Segment Start: MATERIALS PROVIDED

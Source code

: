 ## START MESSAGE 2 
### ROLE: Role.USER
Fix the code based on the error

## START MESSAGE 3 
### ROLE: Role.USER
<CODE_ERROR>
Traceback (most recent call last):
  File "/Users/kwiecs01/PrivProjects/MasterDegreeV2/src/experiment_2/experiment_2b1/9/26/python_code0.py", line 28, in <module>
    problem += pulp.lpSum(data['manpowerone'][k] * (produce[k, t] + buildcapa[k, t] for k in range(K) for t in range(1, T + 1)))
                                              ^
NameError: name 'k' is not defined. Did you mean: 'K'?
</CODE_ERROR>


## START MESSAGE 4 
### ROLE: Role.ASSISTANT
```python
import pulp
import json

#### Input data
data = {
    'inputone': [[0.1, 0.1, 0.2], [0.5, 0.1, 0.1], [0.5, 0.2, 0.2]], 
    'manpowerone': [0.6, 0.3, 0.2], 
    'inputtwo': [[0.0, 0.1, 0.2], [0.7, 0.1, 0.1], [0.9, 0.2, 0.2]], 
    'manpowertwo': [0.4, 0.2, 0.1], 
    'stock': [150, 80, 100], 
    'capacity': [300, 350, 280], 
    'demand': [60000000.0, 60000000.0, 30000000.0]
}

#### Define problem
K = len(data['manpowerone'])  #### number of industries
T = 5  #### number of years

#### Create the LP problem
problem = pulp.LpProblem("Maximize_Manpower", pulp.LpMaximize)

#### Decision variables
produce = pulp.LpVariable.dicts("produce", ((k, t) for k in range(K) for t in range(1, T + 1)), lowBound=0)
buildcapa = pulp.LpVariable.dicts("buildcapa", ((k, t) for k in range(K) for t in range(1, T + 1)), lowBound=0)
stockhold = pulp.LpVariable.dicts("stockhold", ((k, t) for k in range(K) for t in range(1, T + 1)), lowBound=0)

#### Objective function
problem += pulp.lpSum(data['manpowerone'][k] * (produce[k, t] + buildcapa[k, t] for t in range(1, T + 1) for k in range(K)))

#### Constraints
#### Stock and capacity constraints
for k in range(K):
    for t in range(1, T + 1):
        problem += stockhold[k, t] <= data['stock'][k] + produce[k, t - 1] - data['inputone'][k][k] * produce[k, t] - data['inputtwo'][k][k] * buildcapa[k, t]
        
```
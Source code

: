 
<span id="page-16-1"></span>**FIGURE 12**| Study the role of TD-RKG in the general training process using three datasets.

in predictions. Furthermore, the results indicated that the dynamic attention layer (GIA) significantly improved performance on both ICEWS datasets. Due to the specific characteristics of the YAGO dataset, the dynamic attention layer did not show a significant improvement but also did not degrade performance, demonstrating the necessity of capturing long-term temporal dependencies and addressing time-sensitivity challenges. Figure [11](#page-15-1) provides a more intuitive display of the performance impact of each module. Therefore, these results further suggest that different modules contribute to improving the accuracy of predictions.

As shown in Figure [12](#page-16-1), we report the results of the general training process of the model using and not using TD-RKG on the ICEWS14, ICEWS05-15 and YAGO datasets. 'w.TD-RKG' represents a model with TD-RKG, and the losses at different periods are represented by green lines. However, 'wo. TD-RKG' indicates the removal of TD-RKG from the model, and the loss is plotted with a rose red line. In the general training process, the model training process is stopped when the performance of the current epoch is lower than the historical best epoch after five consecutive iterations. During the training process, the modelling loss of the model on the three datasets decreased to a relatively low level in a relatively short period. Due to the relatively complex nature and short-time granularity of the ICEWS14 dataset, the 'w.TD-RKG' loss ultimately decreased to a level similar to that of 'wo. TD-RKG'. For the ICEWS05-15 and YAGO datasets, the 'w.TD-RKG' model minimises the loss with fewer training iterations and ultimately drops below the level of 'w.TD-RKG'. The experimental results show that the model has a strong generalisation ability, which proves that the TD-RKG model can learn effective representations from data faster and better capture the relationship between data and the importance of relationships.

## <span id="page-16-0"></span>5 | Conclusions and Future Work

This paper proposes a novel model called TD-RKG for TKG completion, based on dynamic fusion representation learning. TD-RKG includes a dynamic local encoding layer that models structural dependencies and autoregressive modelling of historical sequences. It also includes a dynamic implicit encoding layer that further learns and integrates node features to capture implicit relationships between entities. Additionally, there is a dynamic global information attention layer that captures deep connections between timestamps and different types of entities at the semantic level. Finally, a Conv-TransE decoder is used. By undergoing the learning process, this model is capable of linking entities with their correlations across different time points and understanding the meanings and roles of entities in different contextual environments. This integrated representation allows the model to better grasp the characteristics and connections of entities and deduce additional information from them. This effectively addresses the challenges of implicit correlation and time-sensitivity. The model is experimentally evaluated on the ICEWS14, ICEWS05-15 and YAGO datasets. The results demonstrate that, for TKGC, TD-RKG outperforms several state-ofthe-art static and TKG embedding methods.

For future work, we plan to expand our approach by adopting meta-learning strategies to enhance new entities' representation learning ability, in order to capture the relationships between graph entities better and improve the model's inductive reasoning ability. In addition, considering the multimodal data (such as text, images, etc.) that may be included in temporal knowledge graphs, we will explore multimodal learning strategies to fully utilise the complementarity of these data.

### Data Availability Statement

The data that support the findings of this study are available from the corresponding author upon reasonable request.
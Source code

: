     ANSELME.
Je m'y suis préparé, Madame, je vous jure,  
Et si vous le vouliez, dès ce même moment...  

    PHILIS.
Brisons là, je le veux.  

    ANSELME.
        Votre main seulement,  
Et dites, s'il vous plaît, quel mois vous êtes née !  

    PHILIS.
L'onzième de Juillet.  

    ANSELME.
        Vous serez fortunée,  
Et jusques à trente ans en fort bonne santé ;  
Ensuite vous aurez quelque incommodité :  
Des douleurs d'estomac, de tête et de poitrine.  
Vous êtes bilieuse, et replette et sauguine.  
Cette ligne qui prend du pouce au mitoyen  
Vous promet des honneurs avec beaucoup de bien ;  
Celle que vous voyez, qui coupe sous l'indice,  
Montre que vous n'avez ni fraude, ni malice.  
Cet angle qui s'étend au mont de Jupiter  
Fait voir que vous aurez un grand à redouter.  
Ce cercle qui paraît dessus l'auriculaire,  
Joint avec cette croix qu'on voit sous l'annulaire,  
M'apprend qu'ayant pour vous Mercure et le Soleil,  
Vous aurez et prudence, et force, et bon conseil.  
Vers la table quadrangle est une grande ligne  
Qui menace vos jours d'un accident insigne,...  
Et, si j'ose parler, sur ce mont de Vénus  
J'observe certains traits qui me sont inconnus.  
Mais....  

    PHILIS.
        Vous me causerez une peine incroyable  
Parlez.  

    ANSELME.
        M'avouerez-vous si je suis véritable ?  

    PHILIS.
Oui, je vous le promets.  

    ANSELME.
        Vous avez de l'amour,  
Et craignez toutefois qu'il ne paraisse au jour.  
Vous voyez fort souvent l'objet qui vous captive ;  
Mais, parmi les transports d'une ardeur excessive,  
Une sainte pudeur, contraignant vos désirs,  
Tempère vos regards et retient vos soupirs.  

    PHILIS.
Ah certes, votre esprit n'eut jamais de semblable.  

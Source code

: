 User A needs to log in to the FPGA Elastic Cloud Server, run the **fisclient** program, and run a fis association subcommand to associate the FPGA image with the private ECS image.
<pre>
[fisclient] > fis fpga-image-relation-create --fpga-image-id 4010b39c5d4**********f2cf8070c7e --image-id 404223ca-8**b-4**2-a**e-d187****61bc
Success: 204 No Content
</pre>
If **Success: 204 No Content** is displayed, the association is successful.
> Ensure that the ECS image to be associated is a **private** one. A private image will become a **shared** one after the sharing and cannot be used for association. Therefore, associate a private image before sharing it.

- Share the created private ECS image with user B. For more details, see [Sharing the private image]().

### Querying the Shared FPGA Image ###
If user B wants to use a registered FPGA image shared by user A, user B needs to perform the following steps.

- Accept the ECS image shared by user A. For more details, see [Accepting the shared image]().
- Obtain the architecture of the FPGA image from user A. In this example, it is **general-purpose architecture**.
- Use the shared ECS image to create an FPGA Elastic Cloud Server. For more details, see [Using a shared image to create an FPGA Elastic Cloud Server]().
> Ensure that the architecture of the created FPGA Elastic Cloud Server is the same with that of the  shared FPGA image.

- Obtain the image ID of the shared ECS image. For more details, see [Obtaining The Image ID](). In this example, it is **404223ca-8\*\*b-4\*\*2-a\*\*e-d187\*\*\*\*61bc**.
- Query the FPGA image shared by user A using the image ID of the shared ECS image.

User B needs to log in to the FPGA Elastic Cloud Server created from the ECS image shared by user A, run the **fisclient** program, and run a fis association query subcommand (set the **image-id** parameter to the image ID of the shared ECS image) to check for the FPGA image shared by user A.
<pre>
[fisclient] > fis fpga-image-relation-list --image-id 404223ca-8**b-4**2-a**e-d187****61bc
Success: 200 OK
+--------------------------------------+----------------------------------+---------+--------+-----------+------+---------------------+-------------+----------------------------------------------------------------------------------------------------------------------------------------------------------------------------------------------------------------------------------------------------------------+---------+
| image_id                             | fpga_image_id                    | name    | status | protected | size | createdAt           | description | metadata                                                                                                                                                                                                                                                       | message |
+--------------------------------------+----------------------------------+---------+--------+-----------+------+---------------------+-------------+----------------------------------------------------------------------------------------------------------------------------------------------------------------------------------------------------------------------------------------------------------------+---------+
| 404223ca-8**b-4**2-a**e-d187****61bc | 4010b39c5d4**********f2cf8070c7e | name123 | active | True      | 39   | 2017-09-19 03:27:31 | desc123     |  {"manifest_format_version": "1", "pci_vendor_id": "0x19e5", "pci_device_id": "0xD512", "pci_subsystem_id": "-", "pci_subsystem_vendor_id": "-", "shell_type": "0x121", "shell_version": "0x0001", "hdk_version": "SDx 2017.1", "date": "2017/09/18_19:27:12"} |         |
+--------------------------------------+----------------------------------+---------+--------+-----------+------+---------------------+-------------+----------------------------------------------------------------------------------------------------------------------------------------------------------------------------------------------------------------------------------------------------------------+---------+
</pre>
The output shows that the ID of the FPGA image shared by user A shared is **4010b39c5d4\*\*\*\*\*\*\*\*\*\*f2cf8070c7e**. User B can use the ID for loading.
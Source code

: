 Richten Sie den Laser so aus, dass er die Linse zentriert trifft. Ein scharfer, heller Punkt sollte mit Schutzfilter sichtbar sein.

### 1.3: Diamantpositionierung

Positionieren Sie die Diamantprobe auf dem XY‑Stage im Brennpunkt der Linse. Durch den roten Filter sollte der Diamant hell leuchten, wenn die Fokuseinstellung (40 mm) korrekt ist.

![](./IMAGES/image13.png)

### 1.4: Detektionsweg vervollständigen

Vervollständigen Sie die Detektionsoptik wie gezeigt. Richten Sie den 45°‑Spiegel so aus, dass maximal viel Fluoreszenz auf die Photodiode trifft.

Segment End: MATERIALS PROVIDED

WHAT IS NEEDED.
Work out how many lines in the data contain "Success" and state that number with nothing added.

WRITTEN ANSWER.
3